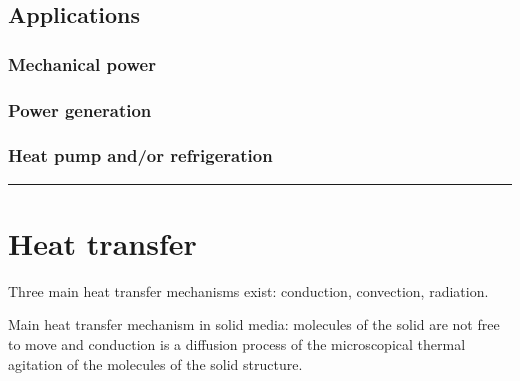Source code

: \documentclass[letterpaper,10pt,english]{jupyterBook}
\begin{document}
\sphinxAtStartPar
{}

\sphinxAtStartPar
{}


\section{Applications}
\label{\detokenize{ch/heat-engines:applications}}\label{\detokenize{ch/heat-engines:classical-thermodynamics-heat-engines-systems}}

\subsection{Mechanical power}
\label{\detokenize{ch/heat-engines:mechanical-power}}\label{\detokenize{ch/heat-engines:classical-thermodynamics-heat-engines-systems-engine}}

\subsection{Power generation}
\label{\detokenize{ch/heat-engines:power-generation}}\label{\detokenize{ch/heat-engines:classical-thermodynamics-heat-engines-systems-power-generation}}

\subsection{Heat pump and/or refrigeration}
\label{\detokenize{ch/heat-engines:heat-pump-and-or-refrigeration}}\label{\detokenize{ch/heat-engines:classical-thermodynamics-heat-engines-systems-heat-pump-refrigeration}}



\bigskip\hrule\bigskip


\sphinxstepscope




\chapter{Heat transfer}
\label{\detokenize{ch/heat-transfer:heat-transfer}}\label{\detokenize{ch/heat-transfer:classical-thermodynamics-heat-transmission}}\label{\detokenize{ch/heat-transfer::doc}}
\sphinxAtStartPar
Three main heat transfer mechanisms exist: conduction, convection, radiation.

\sphinxAtStartPar
{} Main heat transfer mechanism in solid media: molecules of the solid are not free to move and conduction is a diffusion process of the microscopical thermal agitation of the molecules of the solid structure.
\end{document}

§ **WHAT THE TASK REQUIRES**
Search the material above for "refrigeration". Pull out each line where it shows up.

§ **EXERCISE RESULT**
\subsection{Heat pump and/or refrigeration}
\label{\detokenize{ch/heat-engines:heat-pump-and-or-refrigeration}}\label{\detokenize{ch/heat-engines:classical-thermodynamics-heat-engines-systems-heat-pump-refrigeration}}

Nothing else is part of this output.